Abstract
Objective To introduce a novel composite endpoint that measures damage to the entire gastrointestinal (GI) tract—clinically significant upper and lower GI events (CSULGIE)—in patients with nonsteroidal antiinflammatory drug (NSAID)-induced GI damage.
Methods We reviewed the data from largescale, multicenter, randomized, clinical trials on lower GI toxicity associated with NSAID use. The rationale for using CSULGIE as a primary endpoint in 2 ongoing trials — the Celecoxib vs Omeprazole and Diclofenac for At-risk Osteoarthritis (OA) and Rheumatoid Arthritis (RA) Patients (CONDOR) trial and the Gastrointestinal Randomized Events and Safety Open-Label NSAID Study (GI-REASONS) — is also discussed.
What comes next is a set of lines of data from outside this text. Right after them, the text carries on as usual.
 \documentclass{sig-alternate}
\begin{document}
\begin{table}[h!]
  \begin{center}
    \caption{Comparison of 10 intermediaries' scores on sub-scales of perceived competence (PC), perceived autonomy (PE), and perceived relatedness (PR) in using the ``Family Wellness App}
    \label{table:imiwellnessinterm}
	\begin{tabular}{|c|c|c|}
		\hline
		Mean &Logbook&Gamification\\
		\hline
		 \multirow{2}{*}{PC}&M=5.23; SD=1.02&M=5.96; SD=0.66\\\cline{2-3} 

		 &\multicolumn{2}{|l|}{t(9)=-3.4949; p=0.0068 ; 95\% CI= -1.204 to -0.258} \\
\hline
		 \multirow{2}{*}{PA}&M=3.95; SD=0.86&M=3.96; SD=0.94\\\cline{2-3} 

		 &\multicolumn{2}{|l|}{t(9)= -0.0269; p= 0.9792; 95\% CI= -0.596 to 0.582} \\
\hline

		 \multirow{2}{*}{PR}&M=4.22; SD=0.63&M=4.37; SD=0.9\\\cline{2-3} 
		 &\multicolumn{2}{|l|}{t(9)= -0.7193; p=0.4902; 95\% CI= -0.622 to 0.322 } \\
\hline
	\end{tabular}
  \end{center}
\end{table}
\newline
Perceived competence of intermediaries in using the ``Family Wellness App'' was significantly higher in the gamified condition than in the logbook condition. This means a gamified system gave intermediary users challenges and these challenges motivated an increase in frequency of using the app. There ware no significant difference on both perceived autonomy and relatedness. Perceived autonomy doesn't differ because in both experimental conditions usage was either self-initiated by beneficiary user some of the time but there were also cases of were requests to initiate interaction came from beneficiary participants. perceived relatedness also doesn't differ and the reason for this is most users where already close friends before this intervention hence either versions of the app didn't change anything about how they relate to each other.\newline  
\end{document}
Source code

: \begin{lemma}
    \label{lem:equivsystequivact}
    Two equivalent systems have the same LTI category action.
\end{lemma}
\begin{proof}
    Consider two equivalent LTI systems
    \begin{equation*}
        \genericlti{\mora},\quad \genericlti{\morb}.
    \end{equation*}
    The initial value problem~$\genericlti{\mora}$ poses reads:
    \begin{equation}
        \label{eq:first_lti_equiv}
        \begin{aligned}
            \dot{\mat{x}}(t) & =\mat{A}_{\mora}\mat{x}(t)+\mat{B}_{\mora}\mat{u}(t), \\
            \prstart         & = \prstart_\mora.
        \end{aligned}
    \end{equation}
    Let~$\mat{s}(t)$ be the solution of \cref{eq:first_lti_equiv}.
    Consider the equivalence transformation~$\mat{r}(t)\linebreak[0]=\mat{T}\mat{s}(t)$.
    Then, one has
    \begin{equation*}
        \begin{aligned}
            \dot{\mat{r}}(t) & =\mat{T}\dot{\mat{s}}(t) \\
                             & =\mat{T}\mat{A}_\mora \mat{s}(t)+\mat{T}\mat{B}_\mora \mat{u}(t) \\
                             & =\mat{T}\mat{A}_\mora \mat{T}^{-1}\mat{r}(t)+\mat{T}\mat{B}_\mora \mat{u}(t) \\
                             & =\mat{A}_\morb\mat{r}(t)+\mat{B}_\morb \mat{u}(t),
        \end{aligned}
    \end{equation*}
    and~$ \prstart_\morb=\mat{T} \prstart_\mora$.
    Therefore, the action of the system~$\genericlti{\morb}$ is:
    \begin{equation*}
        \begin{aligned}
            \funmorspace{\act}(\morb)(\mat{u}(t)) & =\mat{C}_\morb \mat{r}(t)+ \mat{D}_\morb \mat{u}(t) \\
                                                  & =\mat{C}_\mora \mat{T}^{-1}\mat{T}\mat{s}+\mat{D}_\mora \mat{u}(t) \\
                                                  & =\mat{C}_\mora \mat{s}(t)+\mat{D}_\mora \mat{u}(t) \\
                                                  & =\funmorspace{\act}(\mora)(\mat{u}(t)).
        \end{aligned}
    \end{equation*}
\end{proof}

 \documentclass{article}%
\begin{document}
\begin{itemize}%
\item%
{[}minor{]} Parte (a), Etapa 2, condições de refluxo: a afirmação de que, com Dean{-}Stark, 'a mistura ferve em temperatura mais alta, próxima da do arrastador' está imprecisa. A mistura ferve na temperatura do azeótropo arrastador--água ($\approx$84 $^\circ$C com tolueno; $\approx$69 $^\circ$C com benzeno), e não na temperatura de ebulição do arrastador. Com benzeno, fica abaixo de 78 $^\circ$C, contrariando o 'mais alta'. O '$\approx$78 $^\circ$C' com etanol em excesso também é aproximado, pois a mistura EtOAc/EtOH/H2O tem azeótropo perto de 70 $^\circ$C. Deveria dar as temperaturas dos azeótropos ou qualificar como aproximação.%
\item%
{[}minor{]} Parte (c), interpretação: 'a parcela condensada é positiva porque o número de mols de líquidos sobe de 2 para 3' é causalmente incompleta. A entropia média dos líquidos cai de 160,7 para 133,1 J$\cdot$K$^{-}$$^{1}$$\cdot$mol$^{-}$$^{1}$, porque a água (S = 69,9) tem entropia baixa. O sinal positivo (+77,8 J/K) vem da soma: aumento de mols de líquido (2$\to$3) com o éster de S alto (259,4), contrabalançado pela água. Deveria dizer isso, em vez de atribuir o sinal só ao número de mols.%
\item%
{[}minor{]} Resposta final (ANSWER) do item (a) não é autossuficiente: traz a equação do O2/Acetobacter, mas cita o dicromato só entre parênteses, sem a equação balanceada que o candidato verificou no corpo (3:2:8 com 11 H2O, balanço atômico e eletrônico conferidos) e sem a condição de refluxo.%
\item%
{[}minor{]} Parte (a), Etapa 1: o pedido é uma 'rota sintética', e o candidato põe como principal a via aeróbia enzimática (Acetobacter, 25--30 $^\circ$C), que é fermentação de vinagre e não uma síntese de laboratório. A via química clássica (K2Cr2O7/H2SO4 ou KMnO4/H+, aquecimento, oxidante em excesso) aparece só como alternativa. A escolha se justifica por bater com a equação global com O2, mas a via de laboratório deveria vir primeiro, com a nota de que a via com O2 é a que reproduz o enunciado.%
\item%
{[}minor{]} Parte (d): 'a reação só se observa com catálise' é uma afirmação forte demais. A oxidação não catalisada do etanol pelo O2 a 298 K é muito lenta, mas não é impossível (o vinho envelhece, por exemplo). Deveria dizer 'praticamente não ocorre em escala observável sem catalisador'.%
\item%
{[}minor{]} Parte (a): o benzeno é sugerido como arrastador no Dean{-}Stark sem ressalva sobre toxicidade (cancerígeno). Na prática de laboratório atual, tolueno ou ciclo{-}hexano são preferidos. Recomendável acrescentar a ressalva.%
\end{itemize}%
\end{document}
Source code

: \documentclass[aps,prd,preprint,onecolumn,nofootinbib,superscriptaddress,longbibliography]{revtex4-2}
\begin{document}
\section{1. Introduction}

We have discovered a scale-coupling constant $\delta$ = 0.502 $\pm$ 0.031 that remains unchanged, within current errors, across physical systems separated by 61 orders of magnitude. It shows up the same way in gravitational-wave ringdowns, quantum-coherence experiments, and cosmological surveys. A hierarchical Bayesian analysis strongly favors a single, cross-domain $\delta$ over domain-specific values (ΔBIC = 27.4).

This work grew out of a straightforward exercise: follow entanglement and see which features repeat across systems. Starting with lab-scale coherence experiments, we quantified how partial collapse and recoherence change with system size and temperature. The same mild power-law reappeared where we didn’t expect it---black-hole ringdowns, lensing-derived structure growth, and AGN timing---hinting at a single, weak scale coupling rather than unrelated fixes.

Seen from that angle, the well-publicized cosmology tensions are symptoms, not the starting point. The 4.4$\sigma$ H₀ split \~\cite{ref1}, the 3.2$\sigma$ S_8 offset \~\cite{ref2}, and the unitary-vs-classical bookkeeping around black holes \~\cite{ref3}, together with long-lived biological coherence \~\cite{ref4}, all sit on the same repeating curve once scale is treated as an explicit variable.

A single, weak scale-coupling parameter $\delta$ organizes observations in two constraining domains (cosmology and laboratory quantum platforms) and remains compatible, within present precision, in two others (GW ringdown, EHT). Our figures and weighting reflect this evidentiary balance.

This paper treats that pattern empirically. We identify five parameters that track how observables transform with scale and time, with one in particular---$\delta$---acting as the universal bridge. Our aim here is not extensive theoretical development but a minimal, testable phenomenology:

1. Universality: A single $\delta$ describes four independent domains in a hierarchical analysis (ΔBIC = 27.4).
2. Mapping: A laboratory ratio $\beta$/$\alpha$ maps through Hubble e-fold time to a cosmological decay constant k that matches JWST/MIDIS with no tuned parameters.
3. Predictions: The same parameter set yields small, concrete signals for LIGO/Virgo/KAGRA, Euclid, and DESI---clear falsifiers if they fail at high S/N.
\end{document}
Results Previous randomized trials focused primarily on damage to the upper GI tract and often neglected the lower GI tract. The CSULGIE endpoint extends the traditional “perforation, obstruction, and bleeding” assessment of upper GI complications by including events in the lower GI tract (small/large bowel) such as perforation, bleeding, and clinically significant anemia.
Conclusion By providing clinicians with a new, descriptive language for adverse events through the entire GI tract, the CSULGIE endpoint has the potential to become a standard tool for evaluating the GI effects of a range of therapies.